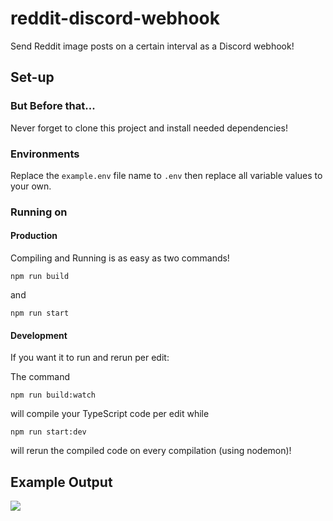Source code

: # reddit-discord-webhook

Send Reddit image posts on a certain interval as a Discord webhook!

## Set-up

### But Before that...

Never forget to clone this project and install needed dependencies!

### Environments

Replace the `example.env` file name to `.env` then replace all variable values to your own.

### Running on

#### Production

Compiling and Running is as easy as two commands!

```
npm run build
```

and

```
npm run start
```

#### Development

If you want it to run and rerun per edit:

The command

```
npm run build:watch
```

will compile your TypeScript code per edit while

```
npm run start:dev
```

will rerun the compiled code on every compilation (using nodemon)!

## Example Output

![](https://cdn.discordapp.com/attachments/760715805905387550/851697566517428224/Screen_Shot_2021-06-08_at_1.38.24_PM.png)
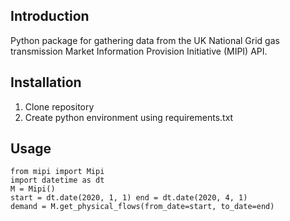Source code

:## Introduction
Python package for gathering data from the UK National Grid gas transmission Market Information Provision Initiative (MIPI) API. 

## Installation
1. Clone repository
2. Create python environment using requirements.txt

## Usage

```
from mipi import Mipi
import datetime as dt
M = Mipi()
start = dt.date(2020, 1, 1) end = dt.date(2020, 4, 1)
demand = M.get_physical_flows(from_date=start, to_date=end)
```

--- Task item ---
With every picture omitted, write out the material exactly from its first line through the line containing "## Example Output".

--- Final answer ---
Source code

: # reddit-discord-webhook

Send Reddit image posts on a certain interval as a Discord webhook!

## Set-up

### But Before that...

Never forget to clone this project and install needed dependencies!

### Environments

Replace the `example.env` file name to `.env` then replace all variable values to your own.

### Running on

#### Production

Compiling and Running is as easy as two commands!

```
npm run build
```

and

```
npm run start
```

#### Development

If you want it to run and rerun per edit:

The command

```
npm run build:watch
```

will compile your TypeScript code per edit while

```
npm run start:dev
```

will rerun the compiled code on every compilation (using nodemon)!

## Example Output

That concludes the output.